***** Source material *****

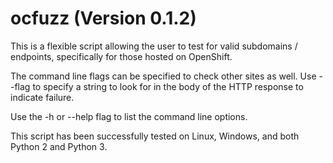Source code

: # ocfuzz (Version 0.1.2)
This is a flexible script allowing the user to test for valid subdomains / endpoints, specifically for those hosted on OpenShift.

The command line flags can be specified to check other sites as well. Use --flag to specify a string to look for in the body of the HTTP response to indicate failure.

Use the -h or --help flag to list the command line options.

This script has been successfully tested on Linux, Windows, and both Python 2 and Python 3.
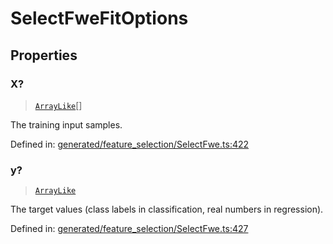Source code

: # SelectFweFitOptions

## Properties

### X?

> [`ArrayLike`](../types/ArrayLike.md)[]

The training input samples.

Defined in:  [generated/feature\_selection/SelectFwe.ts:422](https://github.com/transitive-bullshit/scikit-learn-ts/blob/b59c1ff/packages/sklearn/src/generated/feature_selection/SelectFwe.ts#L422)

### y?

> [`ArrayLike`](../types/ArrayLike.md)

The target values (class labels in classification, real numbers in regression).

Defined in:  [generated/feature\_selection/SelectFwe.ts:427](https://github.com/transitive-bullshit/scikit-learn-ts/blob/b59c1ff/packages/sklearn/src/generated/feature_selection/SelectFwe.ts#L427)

*****

= Prompt =
Pull every line containing the word "ArrayLike" out of the material.

= Answer section =
> [`ArrayLike`](../types/ArrayLike.md)[]
> [`ArrayLike`](../types/ArrayLike.md)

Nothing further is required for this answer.